*What the task requires:* From the entries below, return every line that includes the word "pytorch".

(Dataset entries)
Content starts
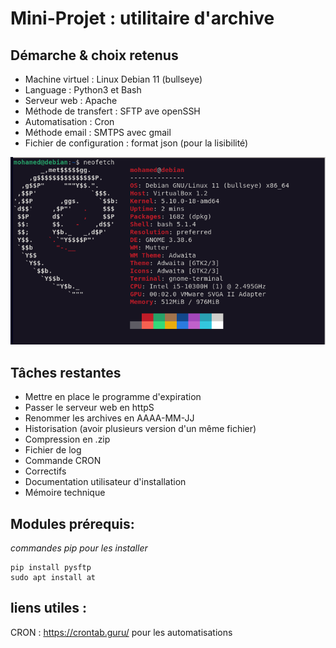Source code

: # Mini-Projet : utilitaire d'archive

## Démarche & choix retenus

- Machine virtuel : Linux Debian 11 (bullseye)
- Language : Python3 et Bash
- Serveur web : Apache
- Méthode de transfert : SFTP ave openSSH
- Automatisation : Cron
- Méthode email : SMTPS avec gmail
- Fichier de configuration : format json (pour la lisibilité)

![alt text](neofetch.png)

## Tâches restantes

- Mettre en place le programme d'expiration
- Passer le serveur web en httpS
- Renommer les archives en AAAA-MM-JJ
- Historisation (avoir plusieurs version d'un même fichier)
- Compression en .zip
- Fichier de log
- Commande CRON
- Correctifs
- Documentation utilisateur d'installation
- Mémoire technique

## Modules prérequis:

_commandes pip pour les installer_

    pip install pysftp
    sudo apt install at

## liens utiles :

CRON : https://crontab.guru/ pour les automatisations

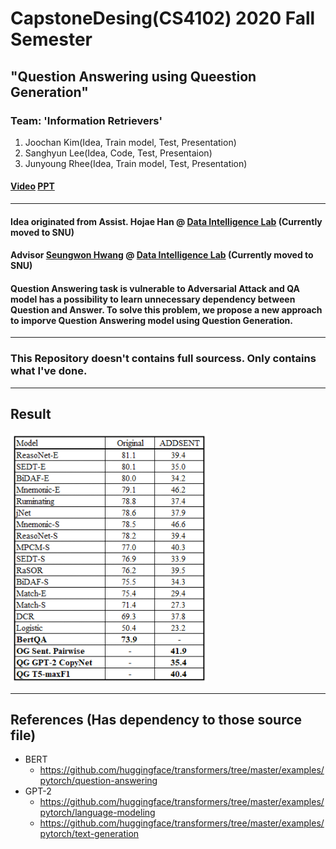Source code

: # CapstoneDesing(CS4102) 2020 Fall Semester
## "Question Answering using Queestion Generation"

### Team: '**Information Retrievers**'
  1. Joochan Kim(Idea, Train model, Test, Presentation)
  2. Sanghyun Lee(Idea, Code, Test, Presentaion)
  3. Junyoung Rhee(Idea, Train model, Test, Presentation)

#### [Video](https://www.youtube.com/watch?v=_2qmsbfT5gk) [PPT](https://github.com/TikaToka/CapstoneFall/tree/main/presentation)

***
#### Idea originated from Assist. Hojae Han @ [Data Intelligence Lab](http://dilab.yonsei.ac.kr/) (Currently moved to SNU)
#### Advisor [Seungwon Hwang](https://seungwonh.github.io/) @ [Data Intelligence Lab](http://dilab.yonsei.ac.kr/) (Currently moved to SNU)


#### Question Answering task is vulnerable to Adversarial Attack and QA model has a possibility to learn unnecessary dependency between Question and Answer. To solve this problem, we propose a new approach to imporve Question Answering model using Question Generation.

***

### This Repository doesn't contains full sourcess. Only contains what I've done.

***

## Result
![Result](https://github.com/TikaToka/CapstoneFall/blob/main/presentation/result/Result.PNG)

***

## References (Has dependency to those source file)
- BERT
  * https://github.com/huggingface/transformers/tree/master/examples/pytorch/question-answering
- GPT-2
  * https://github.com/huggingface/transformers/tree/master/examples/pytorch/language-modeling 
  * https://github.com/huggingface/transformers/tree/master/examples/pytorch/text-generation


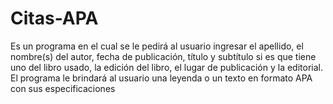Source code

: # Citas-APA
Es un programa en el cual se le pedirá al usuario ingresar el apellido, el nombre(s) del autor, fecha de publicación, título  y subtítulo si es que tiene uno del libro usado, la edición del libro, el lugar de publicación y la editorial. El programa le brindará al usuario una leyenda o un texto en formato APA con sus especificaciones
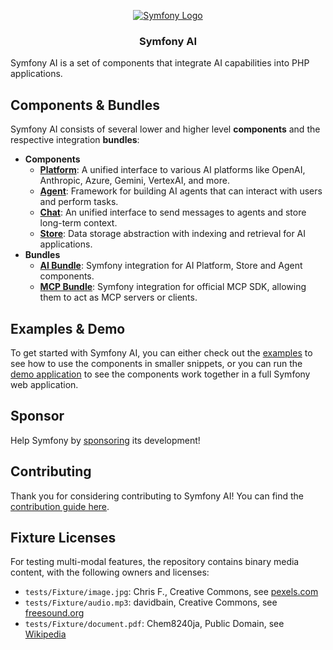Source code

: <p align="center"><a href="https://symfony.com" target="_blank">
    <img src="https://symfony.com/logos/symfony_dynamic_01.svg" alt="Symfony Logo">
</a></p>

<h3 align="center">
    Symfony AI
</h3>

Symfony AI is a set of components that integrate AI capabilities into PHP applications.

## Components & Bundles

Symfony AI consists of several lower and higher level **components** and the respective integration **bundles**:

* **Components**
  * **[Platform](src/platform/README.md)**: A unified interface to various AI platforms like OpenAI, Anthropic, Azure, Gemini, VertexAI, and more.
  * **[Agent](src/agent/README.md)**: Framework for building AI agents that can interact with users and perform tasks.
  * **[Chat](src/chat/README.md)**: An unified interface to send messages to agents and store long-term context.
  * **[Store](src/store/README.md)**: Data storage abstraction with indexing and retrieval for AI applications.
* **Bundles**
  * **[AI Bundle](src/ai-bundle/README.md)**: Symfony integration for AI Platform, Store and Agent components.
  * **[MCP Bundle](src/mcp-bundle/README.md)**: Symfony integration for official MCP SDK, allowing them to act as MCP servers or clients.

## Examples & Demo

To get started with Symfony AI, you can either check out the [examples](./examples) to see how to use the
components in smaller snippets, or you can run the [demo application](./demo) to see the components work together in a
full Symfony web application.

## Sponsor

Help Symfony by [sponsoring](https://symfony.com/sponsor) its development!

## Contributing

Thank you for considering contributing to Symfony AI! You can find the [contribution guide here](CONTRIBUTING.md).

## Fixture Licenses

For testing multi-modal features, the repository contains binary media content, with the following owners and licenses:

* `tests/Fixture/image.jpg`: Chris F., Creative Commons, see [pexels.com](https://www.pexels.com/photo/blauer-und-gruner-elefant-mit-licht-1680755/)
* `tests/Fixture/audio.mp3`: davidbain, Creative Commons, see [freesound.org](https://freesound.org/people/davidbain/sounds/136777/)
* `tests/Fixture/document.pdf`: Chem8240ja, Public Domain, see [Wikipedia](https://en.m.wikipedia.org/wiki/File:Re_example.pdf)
Content ends
*Written reply:*
  * https://github.com/huggingface/transformers/tree/master/examples/pytorch/question-answering
  * https://github.com/huggingface/transformers/tree/master/examples/pytorch/language-modeling 
  * https://github.com/huggingface/transformers/tree/master/examples/pytorch/text-generation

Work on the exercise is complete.